By Alan Cooperman
Washington Post Staff Writer
Saturday, May 6, 2006; A03
The Air Force is investigating whether a two-star general violated military regulations by urging fellow Air Force Academy graduates to make campaign contributions to a Republican candidate for Congress in Colorado, Pentagon officials said yesterday.
Maj. Gen. Jack J. Catton Jr., who is on active duty at Langley Air Force Base, sent the fundraising appeal on Thursday from his official e-mail account to more than 200 fellow members of the academy's class of 1976, many of whom are also on active duty.
"We are certainly in need of Christian men with integrity and military experience in Congress," Catton wrote.
Defense Department rules prohibit active-duty officers from using their position to solicit campaign contributions or seek votes for a particular candidate. An Air Force spokesman said yesterday that "appropriate officials are inquiring into the facts surrounding these e-mails."
Catton's e-mail was provided to The Washington Post by the Military Religious Freedom Foundation, a nonprofit group founded last year by Michael L. "Mikey" Weinstein, White House counsel in the Reagan administration.
"This is not just a small thing," said Weinstein, who is suing the Air Force to halt what he contends is pervasive proselytizing in the armed forces. "It's evidence of a continuing attack on separation of church and state by evangelicals in the military."
Catton urged his classmates to support Bentley Rayburn, a recently retired Air Force general seeking the Republican nomination for a House seat being vacated this year by Rep. Joel Hefley (R-Colo.). Hefley's district around Colorado Springs includes the Air Force Academy, several military bases and the headquarters of Focus on the Family, James Dobson's Christian broadcasting organization.

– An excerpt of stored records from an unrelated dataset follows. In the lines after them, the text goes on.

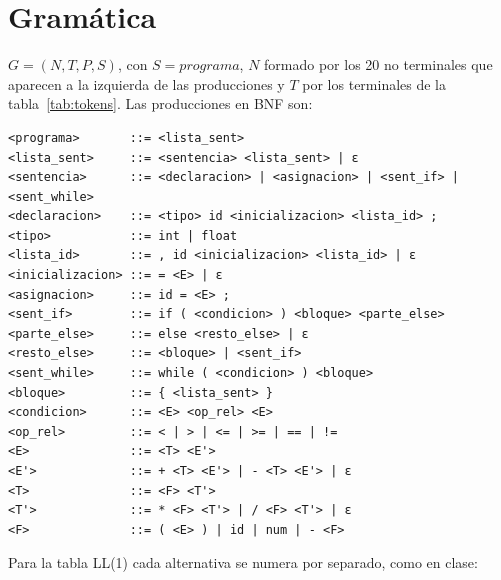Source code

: \documentclass[12pt]{article}
\newcommand{\nt}[1]{\textit{#1}}
\begin{document}
\section{Gramática}
\label{sec:gramatica}

$G = (N, T, P, S)$, con $S = \nt{programa}$, $N$ formado por los 20 no terminales que aparecen a
la izquierda de las producciones y $T$ por los terminales de la tabla~\ref{tab:tokens}. Las
producciones en BNF son:

\begin{lstlisting}
<programa>       ::= <lista_sent>
<lista_sent>     ::= <sentencia> <lista_sent> | ε
<sentencia>      ::= <declaracion> | <asignacion> | <sent_if> | <sent_while>
<declaracion>    ::= <tipo> id <inicializacion> <lista_id> ;
<tipo>           ::= int | float
<lista_id>       ::= , id <inicializacion> <lista_id> | ε
<inicializacion> ::= = <E> | ε
<asignacion>     ::= id = <E> ;
<sent_if>        ::= if ( <condicion> ) <bloque> <parte_else>
<parte_else>     ::= else <resto_else> | ε
<resto_else>     ::= <bloque> | <sent_if>
<sent_while>     ::= while ( <condicion> ) <bloque>
<bloque>         ::= { <lista_sent> }
<condicion>      ::= <E> <op_rel> <E>
<op_rel>         ::= < | > | <= | >= | == | !=
<E>              ::= <T> <E'>
<E'>             ::= + <T> <E'> | - <T> <E'> | ε
<T>              ::= <F> <T'>
<T'>             ::= * <F> <T'> | / <F> <T'> | ε
<F>              ::= ( <E> ) | id | num | - <F>
\end{lstlisting}

Para la tabla LL(1) cada alternativa se numera por separado, como en clase:
\end{document}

Both Catton's e-mail and an accompanying note from Rayburn portrayed him as a candidate who would represent the military and conservative Christians.
"The lack of any Air Force presence within the Congress was particularly telling over the last few years," Rayburn wrote, referring to controversy over proselytizing at the Air Force Academy and new Air Force regulations on religious expression. "For those of us who are Christians, there is that whole other side of the coin that recognizes that we need more Christian influence in Congress."
Rayburn, a 1975 graduate of the Air Force Academy, said yesterday that Catton's only mistake was sending the message out from his official e-mail account.
Catton said in a telephone interview that he realized after he sent the e-mail Thursday evening that it was "inappropriate" and attempted to recall it Friday morning.
"I'm traveling and I was going through e-mails last night, on the airplane, and very excited about one of my academy brothers running for Congress, and forwarded the e-mail to my classmates to share the excitement," he said.
"And when I got up this morning I had an e-mail from one of my classmates who said, 'Jack, do you realize you were on your work computer?' I went, 'Holy smokes!' And so I immediately sent out a recall of that e-mail, because I shouldn't have sent it out on my work computer, because it's inappropriate."
Pentagon lawyers declined to comment while the circumstances are under investigation. A former Air Force lawyer, retired Brig. Gen. James W. Swanson, said the use of an official e-mail address "is probably an aggravator, but it isn't the essence of the offense."
"Clearly this country wants and needs an apolitical military," he said. "It sounds like an excess of enthusiasm, but I'd be surprised if there is not some sort of disciplinary or administrative action in this case."